Fatigue is a natural consequence of hard work and exercise. If you overstep your energetic boundaries while running, your body makes energy anaerobically, or without oxygen. This process often occurs due to overtraining and inadequate nutrition. Rest, proper diet and the right training can improve your endurance. If your fatigue is extreme -- to the point of sleep or immobility -- your condition may be more serious, so consult your physician about your symptoms.
Your muscles use aerobic or anaerobic metabolism or respiration to create energy. Aerobic respiration, as opposed to anaerobic, uses oxygen to continuously synthesize ATP, an energy molecule. Oxygen allows for the breakdown of glucose, or sugar, to make carbon dioxide, water and energy. This process is ideal for running long distance, as aerobic metabolism allows your muscles to work for long periods of time without fatigue. Taking breaks along your run or reducing your intensity help keep your muscles working with oxygen. Needing more oxygen than you have causes your body to shift into anaerobic respiration.
Overtraining is one of the main causes of fatigue after running. Exceeding your aerobic capacity -- running too far or too hard -- leads to anaerobic metabolism. This process causes increases in several substances that tire muscles and sabotage performance. Concentrations of hydrogen and potassium ions rise as do levels of inorganic phosphate and adenosine diphosphate, both of which break down ATP. As a result, ATP production falls and calcium release -- which is necessary for muscle contraction -- is inhibited. Lactic acid builds up as a byproduct of anaerobic respiration. Muscle strength declines and your overall speed slows.
Diet and Nutrition
Food fuels your body; without enough calories and the right balance of nutrients, your body cannot perform optimally. Fatigue during and after runs may indicate a deficiency in calories or in certain vitamins or minerals. As a runner, your diet should consist of 50 to 70 percent carbohydrates, 20 to 30 percent fats and 10 to 20 percent protein. Eating a variety of foods can help you ingest adequate amounts of important vitamins and minerals like B12, B6 and iron. B vitamins are needed for energy metabolism, red blood cells and nerve health while iron is used to transport oxygen to muscle tissue. Talk to your doctor or a nutritionist about your diet and whether it relates to your fatigue.

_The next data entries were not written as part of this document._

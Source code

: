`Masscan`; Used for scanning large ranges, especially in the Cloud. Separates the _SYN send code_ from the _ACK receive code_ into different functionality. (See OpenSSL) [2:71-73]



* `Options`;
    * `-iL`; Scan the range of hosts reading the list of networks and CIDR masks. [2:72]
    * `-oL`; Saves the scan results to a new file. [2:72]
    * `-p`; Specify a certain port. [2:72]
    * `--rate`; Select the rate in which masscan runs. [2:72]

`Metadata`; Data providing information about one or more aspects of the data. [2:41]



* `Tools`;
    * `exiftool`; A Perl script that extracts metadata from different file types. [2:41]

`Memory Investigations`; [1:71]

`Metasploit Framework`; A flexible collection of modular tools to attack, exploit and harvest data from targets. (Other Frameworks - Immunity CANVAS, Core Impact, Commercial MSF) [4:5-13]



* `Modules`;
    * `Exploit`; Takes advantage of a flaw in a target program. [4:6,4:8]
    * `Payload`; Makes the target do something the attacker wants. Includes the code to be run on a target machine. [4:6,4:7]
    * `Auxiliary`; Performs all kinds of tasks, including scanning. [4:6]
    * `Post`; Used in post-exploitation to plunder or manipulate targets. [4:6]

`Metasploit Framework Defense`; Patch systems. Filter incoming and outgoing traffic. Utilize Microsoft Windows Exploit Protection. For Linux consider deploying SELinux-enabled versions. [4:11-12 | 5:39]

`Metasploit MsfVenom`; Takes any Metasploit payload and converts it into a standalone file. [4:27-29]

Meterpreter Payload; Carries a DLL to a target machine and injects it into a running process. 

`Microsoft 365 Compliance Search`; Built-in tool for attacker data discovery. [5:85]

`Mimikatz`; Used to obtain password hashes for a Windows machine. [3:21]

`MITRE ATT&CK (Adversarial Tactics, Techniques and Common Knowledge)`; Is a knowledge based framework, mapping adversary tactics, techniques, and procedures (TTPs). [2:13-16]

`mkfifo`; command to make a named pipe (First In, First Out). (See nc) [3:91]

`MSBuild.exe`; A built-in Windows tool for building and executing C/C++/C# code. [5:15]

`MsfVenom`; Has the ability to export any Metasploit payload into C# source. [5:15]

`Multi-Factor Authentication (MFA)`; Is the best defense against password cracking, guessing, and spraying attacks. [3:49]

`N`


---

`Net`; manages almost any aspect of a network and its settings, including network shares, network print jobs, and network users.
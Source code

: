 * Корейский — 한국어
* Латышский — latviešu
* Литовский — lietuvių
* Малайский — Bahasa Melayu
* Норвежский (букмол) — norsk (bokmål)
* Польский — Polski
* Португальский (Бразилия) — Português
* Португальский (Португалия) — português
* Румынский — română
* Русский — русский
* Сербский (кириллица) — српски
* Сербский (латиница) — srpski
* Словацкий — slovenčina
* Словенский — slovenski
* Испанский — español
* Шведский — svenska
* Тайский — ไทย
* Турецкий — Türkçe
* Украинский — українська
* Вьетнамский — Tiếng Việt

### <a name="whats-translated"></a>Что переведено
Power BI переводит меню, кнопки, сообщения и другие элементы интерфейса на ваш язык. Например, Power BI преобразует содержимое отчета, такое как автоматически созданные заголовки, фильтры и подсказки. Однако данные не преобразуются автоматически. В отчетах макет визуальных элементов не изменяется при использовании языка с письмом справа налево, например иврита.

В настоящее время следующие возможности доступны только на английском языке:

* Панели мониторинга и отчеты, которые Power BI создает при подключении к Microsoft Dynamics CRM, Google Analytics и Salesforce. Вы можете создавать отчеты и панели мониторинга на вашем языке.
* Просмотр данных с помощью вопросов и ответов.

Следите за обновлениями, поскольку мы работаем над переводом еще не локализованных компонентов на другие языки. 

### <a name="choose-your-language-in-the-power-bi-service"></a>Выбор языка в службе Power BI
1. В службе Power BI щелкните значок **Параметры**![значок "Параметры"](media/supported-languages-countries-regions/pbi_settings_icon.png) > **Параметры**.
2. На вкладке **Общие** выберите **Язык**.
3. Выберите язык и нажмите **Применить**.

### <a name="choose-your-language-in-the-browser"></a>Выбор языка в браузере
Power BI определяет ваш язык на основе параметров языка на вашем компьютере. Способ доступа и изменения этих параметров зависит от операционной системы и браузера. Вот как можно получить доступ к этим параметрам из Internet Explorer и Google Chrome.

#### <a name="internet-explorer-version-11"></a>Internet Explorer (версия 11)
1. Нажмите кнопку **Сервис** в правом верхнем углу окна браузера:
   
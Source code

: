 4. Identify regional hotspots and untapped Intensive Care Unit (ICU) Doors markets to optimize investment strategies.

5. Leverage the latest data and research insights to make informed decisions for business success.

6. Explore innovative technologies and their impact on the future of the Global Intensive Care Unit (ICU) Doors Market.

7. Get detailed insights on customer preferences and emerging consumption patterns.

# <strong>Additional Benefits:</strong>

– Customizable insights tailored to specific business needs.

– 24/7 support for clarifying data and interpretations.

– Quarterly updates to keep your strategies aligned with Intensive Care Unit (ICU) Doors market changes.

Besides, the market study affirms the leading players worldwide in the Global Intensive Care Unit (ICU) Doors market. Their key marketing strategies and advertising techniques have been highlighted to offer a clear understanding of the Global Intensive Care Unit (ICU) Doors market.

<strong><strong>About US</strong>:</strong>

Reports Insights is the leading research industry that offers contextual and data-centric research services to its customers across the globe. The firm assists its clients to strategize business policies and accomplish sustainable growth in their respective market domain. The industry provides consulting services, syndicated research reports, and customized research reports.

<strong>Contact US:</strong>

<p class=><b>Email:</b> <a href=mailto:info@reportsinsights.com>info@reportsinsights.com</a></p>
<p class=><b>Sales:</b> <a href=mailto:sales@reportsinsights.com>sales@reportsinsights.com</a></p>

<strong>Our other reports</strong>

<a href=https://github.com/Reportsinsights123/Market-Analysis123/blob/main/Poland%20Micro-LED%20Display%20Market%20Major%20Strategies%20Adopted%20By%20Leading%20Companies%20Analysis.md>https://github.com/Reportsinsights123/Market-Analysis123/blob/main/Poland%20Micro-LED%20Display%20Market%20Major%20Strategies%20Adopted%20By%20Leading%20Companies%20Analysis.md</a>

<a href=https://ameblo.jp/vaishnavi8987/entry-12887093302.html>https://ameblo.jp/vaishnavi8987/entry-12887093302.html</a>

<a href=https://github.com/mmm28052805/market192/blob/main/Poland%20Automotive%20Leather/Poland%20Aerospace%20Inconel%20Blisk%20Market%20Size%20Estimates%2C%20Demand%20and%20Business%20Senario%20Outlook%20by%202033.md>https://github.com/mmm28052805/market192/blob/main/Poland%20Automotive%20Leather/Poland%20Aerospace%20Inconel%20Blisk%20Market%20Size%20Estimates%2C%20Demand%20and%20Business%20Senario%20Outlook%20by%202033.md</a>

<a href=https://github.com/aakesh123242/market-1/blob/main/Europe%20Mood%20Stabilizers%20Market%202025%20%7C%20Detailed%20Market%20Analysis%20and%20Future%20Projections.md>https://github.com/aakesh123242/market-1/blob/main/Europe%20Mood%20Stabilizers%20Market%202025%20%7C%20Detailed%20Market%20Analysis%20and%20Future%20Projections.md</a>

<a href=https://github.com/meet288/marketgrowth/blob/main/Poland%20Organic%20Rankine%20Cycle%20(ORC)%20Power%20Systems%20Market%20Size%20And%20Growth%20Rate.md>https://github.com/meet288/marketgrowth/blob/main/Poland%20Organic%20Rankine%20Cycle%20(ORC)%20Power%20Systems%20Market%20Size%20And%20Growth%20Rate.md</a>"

Because endurance running is so demanding of your body, training properly is paramount for remaining healthy and performing optimally. Fatigue is often indicative of needing some time off. Training should include rest days and easy runs to allow muscles and other tissues adequate time to repair and rebuild. Muscles can be trained, however, to resist fatigue. Performing tempo runs at the lactate threshold -- the pace where lactic acid builds and muscles tire -- may decrease muscle fatigue. Adding sprinting and plyometric exercises to your training regimen can also increase your endurance capacity.